There is an impossibility theorem: If you let $\mathcal{L}$ be the the space of Borel-measurable functions $f:[0,1]\to[0,1]$, and $e:\mathcal{L}\times [0,1]\to[0,1]$ the evaluation given by $e(f,x)\mapsto f(x)$, then there is no $\sigma$-algebra on $\mathcal{L}$ such that the evaluation is jointly measurable. The result is a consequence of the rather complicated classification result in R. Aumann, Borel Structures for Function Spaces, Illinois Journal of Mathematics 5 (1961), pp. 614-630. Easier proofs of the main results can be found in the paper "Borel Structures for Function Spaces" (yes, same title) by B.V. Rao, Colloquium Mathematicum, 1971.

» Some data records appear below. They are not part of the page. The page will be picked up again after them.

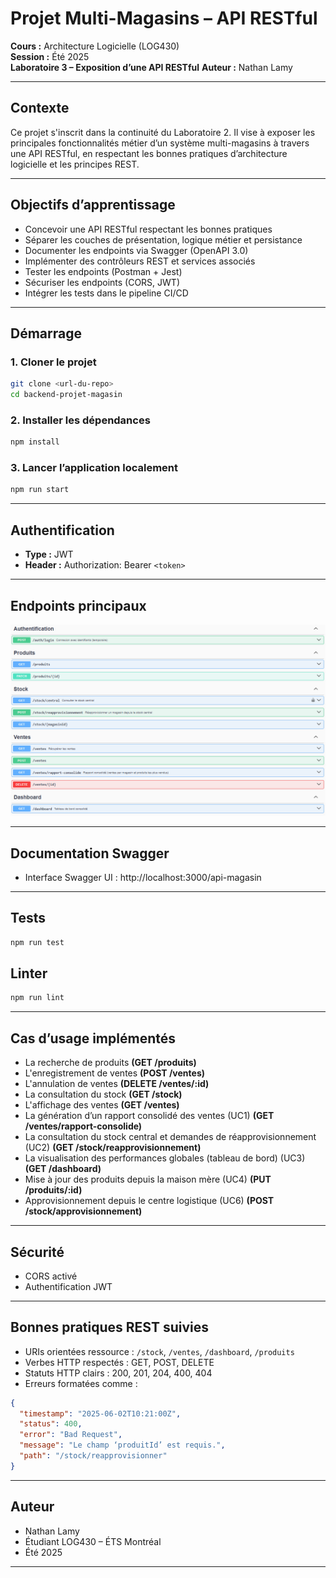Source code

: # Projet Multi-Magasins – API RESTful

**Cours :** Architecture Logicielle (LOG430)  
**Session :** Été 2025  
**Laboratoire 3 – Exposition d’une API RESTful**
**Auteur :** Nathan Lamy

---

## Contexte

Ce projet s'inscrit dans la continuité du Laboratoire 2. Il vise à exposer les principales fonctionnalités métier d’un système multi-magasins à travers une API RESTful, en respectant les bonnes pratiques d’architecture logicielle et les principes REST.

---

## Objectifs d’apprentissage

- Concevoir une API RESTful respectant les bonnes pratiques  
- Séparer les couches de présentation, logique métier et persistance  
- Documenter les endpoints via Swagger (OpenAPI 3.0)  
- Implémenter des contrôleurs REST et services associés  
- Tester les endpoints (Postman + Jest)  
- Sécuriser les endpoints (CORS, JWT)  
- Intégrer les tests dans le pipeline CI/CD  

---

## Démarrage

### 1. Cloner le projet

```bash
git clone <url-du-repo>
cd backend-projet-magasin
```

### 2. Installer les dépendances

```bash
npm install
```

### 3. Lancer l’application localement

```bash
npm run start
```

---

## Authentification

- **Type :** JWT  
- **Header :** Authorization: Bearer `<token>`

---

## Endpoints principaux

![alt text](image.png)

---

## Documentation Swagger

- Interface Swagger UI : http://localhost:3000/api-magasin

---

## Tests

```bash
npm run test
```

## Linter

```bash
npm run lint
```

---

## Cas d’usage implémentés

- La recherche de produits **(GET /produits)**
- L'enregistrement de ventes **(POST /ventes)**
- L'annulation de ventes **(DELETE /ventes/:id)**
- La consultation du stock **(GET /stock)**
- L'affichage des ventes **(GET /ventes)**
- La génération d’un rapport consolidé des ventes (UC1) **(GET /ventes/rapport-consolide)**
- La consultation du stock central et demandes de réapprovisionnement (UC2) **(GET /stock/reapprovisionnement)**
- La visualisation des performances globales (tableau de bord) (UC3) **(GET /dashboard)**
- Mise à jour des produits depuis la maison mère (UC4) **(PUT /produits/:id)**
- Approvisionnement depuis le centre logistique (UC6) **(POST /stock/approvisionnement)**

---

## Sécurité

- CORS activé  
- Authentification JWT

---

## Bonnes pratiques REST suivies

- URIs orientées ressource : `/stock`, `/ventes`, `/dashboard`, `/produits`
- Verbes HTTP respectés : GET, POST, DELETE  
- Statuts HTTP clairs : 200, 201, 204, 400, 404  
- Erreurs formatées comme :

```json
{
  "timestamp": "2025-06-02T10:21:00Z",
  "status": 400,
  "error": "Bad Request",
  "message": "Le champ ‘produitId’ est requis.",
  "path": "/stock/reapprovisionner"
}
```

---

## Auteur

- Nathan Lamy  
- Étudiant LOG430 – ÉTS Montréal  
- Été 2025

---
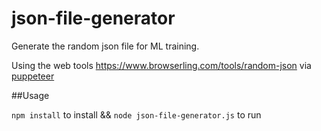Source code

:# json-file-generator
Generate the random json file for ML training.

Using the web tools https://www.browserling.com/tools/random-json via [puppeteer](https://github.com/GoogleChrome/puppeteer)

##Usage

```npm install``` to install && ```node json-file-generator.js``` to run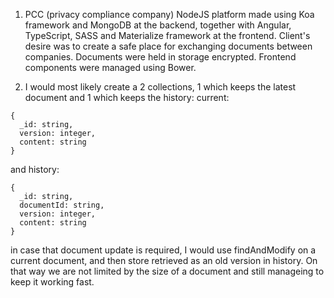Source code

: 1. PCC (privacy compliance company)
NodeJS platform made using Koa framework and MongoDB at the
backend, together with Angular, TypeScript, SASS and Materialize
framework at the frontend. Client's desire was to create a safe place
for exchanging documents between companies. Documents were
held in storage encrypted. Frontend components were managed
using Bower.

2. I would most likely create a 2 collections, 1 which keeps the latest document and 1 which keeps the history:
current:
```
{ 
  _id: string,
  version: integer,
  content: string
}
```
and history:
```
{
  _id: string,
  documentId: string,
  version: integer,
  content: string
}
```
in case that document update is required, I would use findAndModify on a current document, and then store retrieved as an old version in history.
On that way we are not limited by the size of a document and still manageing to keep it working fast.
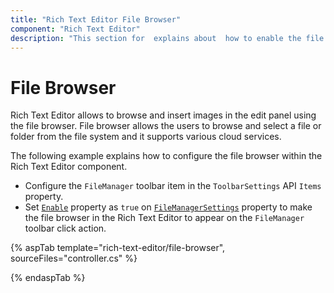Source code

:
 ```yaml
---
title: "Rich Text Editor File Browser"
component: "Rich Text Editor"
description: "This section for  explains about  how to enable the file browser feature in the Syncfusion ASP.NET MVC Rich Text Editor control."
---
```


# File Browser

Rich Text Editor allows to browse and insert images in the edit panel using the file browser. File browser allows the users to  browse and select a file or folder from the file system and it supports various cloud services.

The following example explains how to configure the file browser within the Rich Text Editor component.

* Configure the `FileManager` toolbar item in the `ToolbarSettings` API `Items` property.
* Set [`Enable`](https://help.syncfusion.com/cr/aspnetmvc-js2/Syncfusion.EJ2.RichTextEditor.RichTextEditorFileManagerSettings.html#Syncfusion_EJ2_RichTextEditor_RichTextEditorFileManagerSettings_Enable) property as `true` on [`FileManagerSettings`](https://help.syncfusion.com/cr/aspnetmvc-js2/Syncfusion.EJ2.RichTextEditor.RichTextEditorFileManagerSettings.html) property to make the file browser in the Rich Text Editor to appear on the `FileManager` toolbar click action.

{% aspTab template="rich-text-editor/file-browser", sourceFiles="controller.cs" %}

{% endaspTab %}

A $\sigma$-algebra on measurable functions I have actually seen used is the following: If $(S,\mathcal{S})$ and $(T,\mathcal{T})$ are measurable spaces, we endow the family of measurable functions between them with the $\sigma$-algebra generated by sets of the form $\{f:f(s)\in B\}$ with $s\in S$ and $B\in\mathcal{T}$. The author used this $\sigma$-algebra to show that to each Markov kernel from $S$ to $T$, there corresponds a certain probability measure on this $\sigma$-algebra. The paper is H. v. Weizsäcker Zur Gleichwertigkeit zweier Arten der Randomisierung, Manuscripta Mathematica 11 (1974).